▶ [WHAT IS BEING ASKED]: Return the entire listing exactly, leaving nothing out.

[Start of section]

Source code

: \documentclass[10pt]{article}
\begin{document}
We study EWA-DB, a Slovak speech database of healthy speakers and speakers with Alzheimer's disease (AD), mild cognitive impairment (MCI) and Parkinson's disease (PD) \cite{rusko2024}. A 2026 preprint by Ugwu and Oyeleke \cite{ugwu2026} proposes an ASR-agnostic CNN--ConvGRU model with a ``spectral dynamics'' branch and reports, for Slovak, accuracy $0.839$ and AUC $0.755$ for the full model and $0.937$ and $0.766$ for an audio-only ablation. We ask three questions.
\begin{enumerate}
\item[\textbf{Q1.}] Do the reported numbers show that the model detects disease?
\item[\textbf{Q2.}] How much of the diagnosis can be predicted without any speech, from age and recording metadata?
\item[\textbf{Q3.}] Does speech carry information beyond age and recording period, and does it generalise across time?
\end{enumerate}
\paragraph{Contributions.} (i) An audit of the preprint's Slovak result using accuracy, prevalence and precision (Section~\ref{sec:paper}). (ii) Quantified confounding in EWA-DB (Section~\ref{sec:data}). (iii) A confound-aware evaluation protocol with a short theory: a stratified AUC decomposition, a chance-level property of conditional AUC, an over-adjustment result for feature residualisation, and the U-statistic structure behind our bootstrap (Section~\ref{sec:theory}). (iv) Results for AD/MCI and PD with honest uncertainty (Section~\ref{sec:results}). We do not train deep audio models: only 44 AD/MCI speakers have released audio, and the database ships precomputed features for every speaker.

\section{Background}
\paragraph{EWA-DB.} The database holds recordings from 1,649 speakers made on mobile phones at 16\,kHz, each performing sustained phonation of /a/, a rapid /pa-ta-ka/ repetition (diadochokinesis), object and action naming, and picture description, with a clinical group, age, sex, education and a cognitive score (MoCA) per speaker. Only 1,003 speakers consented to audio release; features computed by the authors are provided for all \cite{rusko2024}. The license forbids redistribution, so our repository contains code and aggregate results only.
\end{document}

[End of section]

▶ [ANSWER TO THIS PROBLEM]:
Source code

: \documentclass[10pt]{article}
\begin{document}
We study EWA-DB, a Slovak speech database of healthy speakers and speakers with Alzheimer's disease (AD), mild cognitive impairment (MCI) and Parkinson's disease (PD) \cite{rusko2024}. A 2026 preprint by Ugwu and Oyeleke \cite{ugwu2026} proposes an ASR-agnostic CNN--ConvGRU model with a ``spectral dynamics'' branch and reports, for Slovak, accuracy $0.839$ and AUC $0.755$ for the full model and $0.937$ and $0.766$ for an audio-only ablation. We ask three questions.
\begin{enumerate}
\item[\textbf{Q1.}] Do the reported numbers show that the model detects disease?
\item[\textbf{Q2.}] How much of the diagnosis can be predicted without any speech, from age and recording metadata?
\item[\textbf{Q3.}] Does speech carry information beyond age and recording period, and does it generalise across time?
\end{enumerate}
\paragraph{Contributions.} (i) An audit of the preprint's Slovak result using accuracy, prevalence and precision (Section~\ref{sec:paper}). (ii) Quantified confounding in EWA-DB (Section~\ref{sec:data}). (iii) A confound-aware evaluation protocol with a short theory: a stratified AUC decomposition, a chance-level property of conditional AUC, an over-adjustment result for feature residualisation, and the U-statistic structure behind our bootstrap (Section~\ref{sec:theory}). (iv) Results for AD/MCI and PD with honest uncertainty (Section~\ref{sec:results}). We do not train deep audio models: only 44 AD/MCI speakers have released audio, and the database ships precomputed features for every speaker.

\section{Background}
\paragraph{EWA-DB.} The database holds recordings from 1,649 speakers made on mobile phones at 16\,kHz, each performing sustained phonation of /a/, a rapid /pa-ta-ka/ repetition (diadochokinesis), object and action naming, and picture description, with a clinical group, age, sex, education and a cognitive score (MoCA) per speaker. Only 1,003 speakers consented to audio release; features computed by the authors are provided for all \cite{rusko2024}. The license forbids redistribution, so our repository contains code and aggregate results only.
\end{document}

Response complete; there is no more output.